Consider the recursive relation $a_{n+1}:=a_n+\cfrac{a_n^2}{n^2}$. The existence of $\lim_n a_n$ depends on the initial value $a_1$. For instance:

If $a_1=1$, then $a_n=n$ and the sequence is divergent.

If $a_1=0$, then $a_n=0$ and the sequence is convergent.


  • Numerical calculation shows that if $a_1\in(-2,1)$, then it is convergent. Is that right? How to prove that, and can we find the limit?
  • How about $a_1\in \mathbb{C}$ ?

P.S: I found this related to Göbel's Sequence.

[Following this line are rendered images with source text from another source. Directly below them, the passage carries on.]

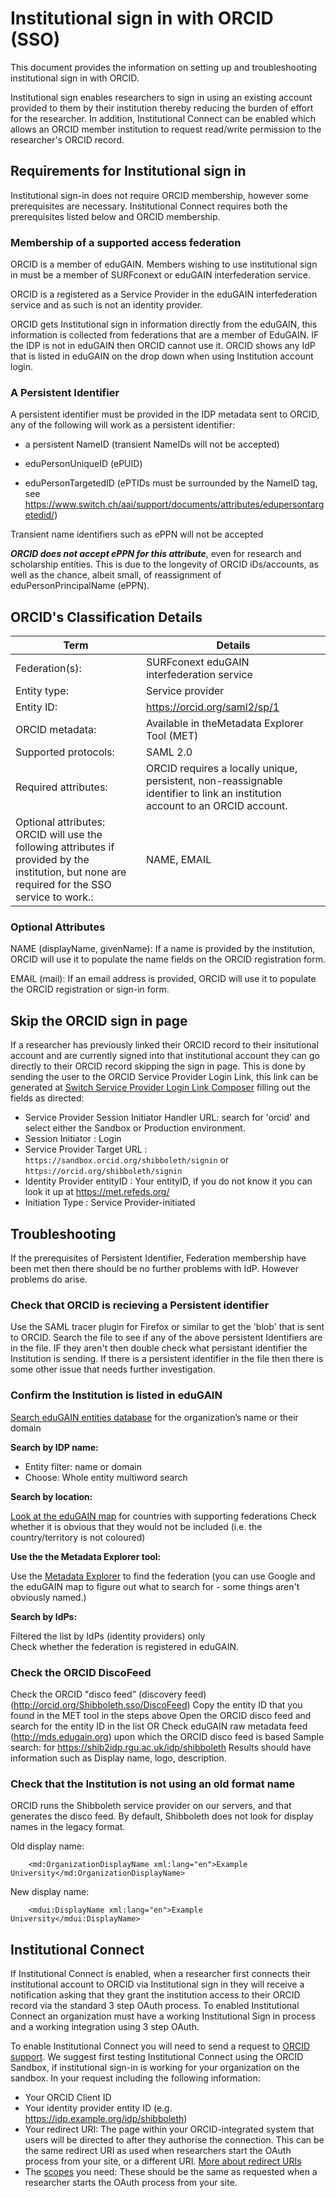 # Institutional sign in with ORCID (SSO)

This document provides the information on setting up and troubleshooting institutional sign in with ORCID.

Institutional sign enables researchers to sign in using an existing account provided to them by their institution thereby reducing the burden of effort for the researcher. In addition, Institutional Connect can be enabled which allows an ORCID member institution to request read/write permission to the researcher's ORCID record.


## Requirements for Institutional sign in

Institutional sign-in does not require ORCID membership, however some prerequisites are necessary. Institutional Connect requires both the prerequisites listed below and ORCID membership.

### Membership of a supported access federation

ORCID is a member of eduGAIN. Members wishing to use institutional sign in must be a member of SURFconext or eduGAIN interfederation service.

ORCID is a registered as a Service Provider in the eduGAIN interfederation service and as such is not an identity provider.

ORCID gets Institutional sign in information directly from the eduGAIN, this information is collected from federations that are a member of EduGAIN. IF the IDP is not in eduGAIN then ORCID cannot use it. ORCID shows any IdP that is listed in eduGAIN on the drop down when using Institution account login.

### A Persistent Identifier

A persistent identifier must be provided in the IDP metadata sent to ORCID, any of the following will work as a persistent identifier:

* a persistent NameID (transient NameIDs will not be accepted)

* eduPersonUniqueID (ePUID)

* eduPersonTargetedID (ePTIDs must be surrounded by the NameID tag, see https://www.switch.ch/aai/support/documents/attributes/edupersontargetedid/)

Transient name identifiers such as ePPN will not be accepted

***ORCID does not accept ePPN for this attribute***, even for research and scholarship entities. This is due to the longevity of ORCID iDs/accounts, as well as the chance, albeit small, of reassignment of eduPersonPrincipalName (ePPN).

## ORCID's  Classification Details

|Term | Details|
|---------------|------------------------------------------|
|Federation(s):|SURFconext eduGAIN interfederation service|
|Entity type:| Service provider
|Entity ID:| https://orcid.org/saml2/sp/1
|ORCID metadata:| Available in theMetadata Explorer Tool (MET)|
|Supported protocols:| SAML 2.0|
|Required attributes:| ORCID requires a locally unique, persistent, non-reassignable identifier to link an institution account to an ORCID account.|
|Optional attributes: ORCID will use the following attributes if provided by the institution, but none are required for the SSO service to work.:| NAME, EMAIL|


### Optional Attributes
NAME (displayName, givenName): If a name is provided by the institution, ORCID will use it to populate the name fields on the ORCID registration form.

EMAIL (mail): If an email address is provided, ORCID will use it to populate the ORCID registration or sign-in form.

## Skip the ORCID sign in page

If a researcher has previously linked their ORCID record to their insitutional account and are currently signed into that institutional account they can go directly to their ORCID record skipping the sign in page. This is done by sending the user to the ORCID Service Provider Login Link, this link can be generated at [Switch Service Provider Login Link Composer](https://www.switch.ch/aai/guides/discovery/login-link-composer/) filling out the fields as directed:

* Service Provider Session Initiator Handler URL: search for 'orcid' and select either the Sandbox or Production environment.
* Session Initiator : Login
* Service Provider Target URL : `https://sandbox.orcid.org/shibboleth/signin` or `https://orcid.org/shibboleth/signin`
* Identity Provider entityID : Your entityID, if you do not know it you can look it up at https://met.refeds.org/
* Initiation Type : Service Provider-initiated

## Troubleshooting

If the prerequisites of Persistent Identifier, Federation membership have been met then there should be no further problems with IdP.  However problems do arise.

### Check that ORCID is recieving a Persistent identifier
Use the SAML tracer plugin for Firefox or similar to get the 'blob' that is sent to ORCID. Search the file to see if any of the above persistent Identifiers are in the file. IF they aren't then double check what persistant identifier the Institution is sending. If there is a persistent identifier in the file then there is some other issue that needs further investigation.


### Confirm the Institution is listed in eduGAIN

 [Search eduGAIN entities database](https://technical.edugain.org/entities) for the organization’s name or their domain

 **Search by IDP name:**

* Entity filter: name or domain
* Choose: Whole entity multiword search

**Search by location:**

[Look at the eduGAIN map](https://technical.edugain.org/status.php) for countries with supporting federations
Check whether it is obvious that they would not be included (i.e. the country/territory is not coloured)

**Use the the Metadata Explorer tool:**

Use the [Metadata Explorer](https://met.refeds.org/) to find the federation (you can use Google and the eduGAIN map to figure out what to search for - some things aren't obviously named.)

**Search by IdPs:**

Filtered the list by IdPs (identity providers) only   
Check whether the federation is registered in eduGAIN.

### Check the ORCID DiscoFeed

Check the ORCID "disco feed" (discovery feed) (http://orcid.org/Shibboleth.sso/DiscoFeed)
Copy the entity ID that you found in the MET tool in the steps above
Open the ORCID disco feed and search for the entity ID in the list
OR Check eduGAIN raw metadata feed (http://mds.edugain.org) upon which the ORCID disco feed is based
Sample search: for https://shib2idp.rgu.ac.uk/idp/shibboleth
Results should have information such as Display name, logo, description.


### Check that the Institution is not using an old format name

ORCID runs the Shibboleth service provider on our servers, and that generates the disco feed.  By default, Shibboleth does not look for display names in the legacy format.


Old display name:

		<md:OrganizationDisplayName xml:lang="en">Example University</md:OrganizationDisplayName>

New display name:

		<mdui:DisplayName xml:lang="en">Example University</mdui:DisplayName>


## Institutional Connect

If Institutional Connect is enabled, when a researcher first connects their institutional account to ORCID via Institutional sign in they will receive a notification asking that they grant the institution access to their ORCID record via the standard 3 step OAuth process. To enabled Institutional Connect an organization must have a working Institutional Sign in process and a working integration using 3 step OAuth.

To enable Institutional Connect you will need to send a request to [ORCID support](https://support.orcid.org/hc/en-us/requests/new). We suggest first testing Institutional Connect using the ORCID Sandbox, if institutional sign-in is working for your organization on the sandbox. In your request including the following information:

* Your ORCID Client ID
* Your identity provider entity ID (e.g. https://idp.example.org/idp/shibboleth)
* Your redirect URI: The page within your ORCID-integrated system that users will be directed to after they authorise the connection. This can be the same redirect URI as used when researchers start the OAuth process from your site, or a different URI. [More about redirect URIs](https://support.orcid.org/hc/en-us/articles/360006973913-Register-a-member-API-client-application)
* The [scopes](https://github.com/ORCID/orcid-model/blob/master/src/main/resources/record_2.1/#scopes) you need: These should be the same as requested when a researcher starts the OAuth process from your site.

  • $\begingroup$ it should converge at least for every $z \in \Bbb C$ with $|z|<1$ $\endgroup$ – mercio Oct 14 '17 at 7:30
  • $\begingroup$ numerically it also seems to converge when $z=i$. $\endgroup$ – Ewan Delanoy Oct 14 '17 at 7:43
  • $\begingroup$ also if $a_1 = -1-x$ or $a_1=x$ then $a_2 = x+x^2$ in both cases so there is a huge symmetry. $\endgroup$ – mercio Oct 14 '17 at 7:56
  • $\begingroup$ also it looks like any $z$ with $|z| \ge 4$ would give a sequence that goes to infinity. $\endgroup$ – mercio Oct 14 '17 at 8:24
  • $\begingroup$ @mercio I found it looks the same as Julia set $Re=0.25,Im=0$. $\endgroup$ – GalAster Oct 14 '17 at 8:27

For $-1<a_1<0$ we can see that $a_n<0$ and $a$ increases.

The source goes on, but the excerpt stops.